**ACTION ITEM:** Omit the images and reproduce the rest of the entries exactly.

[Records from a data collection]
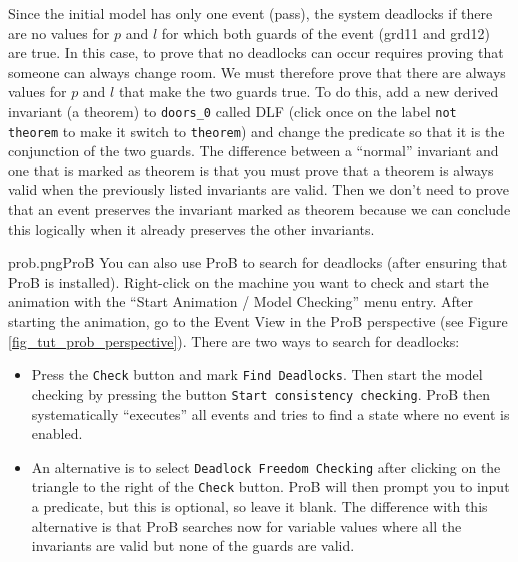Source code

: Since the initial model has only one event (\textsf{pass}), the system deadlocks if there are no values for $p$ and $l$ for which both guards of the event (\textsf{grd11} and \textsf{grd12}) are true.
In this case, to prove that no deadlocks can occur requires proving that someone can always change room. We must therefore prove that there are always values for $p$ and $l$ that make the two guards true.
To do this, add a new derived invariant (a theorem) to \texttt{doors\_0} called \textsf{DLF} (click once on the label \texttt{not theorem} to make it switch to \texttt{theorem})
  and change the predicate so that it is the conjunction of the two guards.
The difference between a ``normal'' invariant and one that is marked as theorem is that you must prove that a theorem is always valid when the previously listed invariants are valid. Then we don't need to prove that an event preserves the invariant marked as theorem because we can conclude this logically when it already preserves the other invariants.



\begin{rodin-plugin}{prob.png}{ProB}%
  You can also use ProB to search for deadlocks (after ensuring that ProB is installed).
  Right-click on the machine you want to check and start the animation with the
  ``Start Animation / Model Checking'' menu entry.
  After starting the animation, go to the Event View in the ProB perspective
  (see Figure \ref{fig_tut_prob_perspective}).
  There are two ways to search for deadlocks:
  \begin{itemize}
  \item Press the \texttt{Check} button and mark \texttt{Find Deadlocks}. Then start the model checking by pressing the button \texttt{Start consistency checking}.
    ProB then systematically ``executes'' all events and tries to find a state where no
    event is enabled.
  \item An alternative is to select \texttt{Deadlock Freedom Checking} after clicking
    on the triangle to the right of the \texttt{Check} button.
    ProB will then prompt you to input a predicate, but this is optional, so leave it blank. The difference with this alternative is that ProB searches now for variable values
    where all the invariants are valid but none of the guards are valid.
  \end{itemize}
\end{rodin-plugin}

**SOLUTION:**
Source code

: Since the initial model has only one event (\textsf{pass}), the system deadlocks if there are no values for $p$ and $l$ for which both guards of the event (\textsf{grd11} and \textsf{grd12}) are true.
In this case, to prove that no deadlocks can occur requires proving that someone can always change room. We must therefore prove that there are always values for $p$ and $l$ that make the two guards true.
To do this, add a new derived invariant (a theorem) to \texttt{doors\_0} called \textsf{DLF} (click once on the label \texttt{not theorem} to make it switch to \texttt{theorem})
  and change the predicate so that it is the conjunction of the two guards.
The difference between a ``normal'' invariant and one that is marked as theorem is that you must prove that a theorem is always valid when the previously listed invariants are valid. Then we don't need to prove that an event preserves the invariant marked as theorem because we can conclude this logically when it already preserves the other invariants.



\begin{rodin-plugin}{prob.png}{ProB}%
  You can also use ProB to search for deadlocks (after ensuring that ProB is installed).
  Right-click on the machine you want to check and start the animation with the
  ``Start Animation / Model Checking'' menu entry.
  After starting the animation, go to the Event View in the ProB perspective
  (see Figure \ref{fig_tut_prob_perspective}).
  There are two ways to search for deadlocks:
  \begin{itemize}
  \item Press the \texttt{Check} button and mark \texttt{Find Deadlocks}. Then start the model checking by pressing the button \texttt{Start consistency checking}.
    ProB then systematically ``executes'' all events and tries to find a state where no
    event is enabled.
  \item An alternative is to select \texttt{Deadlock Freedom Checking} after clicking
    on the triangle to the right of the \texttt{Check} button.
    ProB will then prompt you to input a predicate, but this is optional, so leave it blank. The difference with this alternative is that ProB searches now for variable values
    where all the invariants are valid but none of the guards are valid.
  \end{itemize}
\end{rodin-plugin}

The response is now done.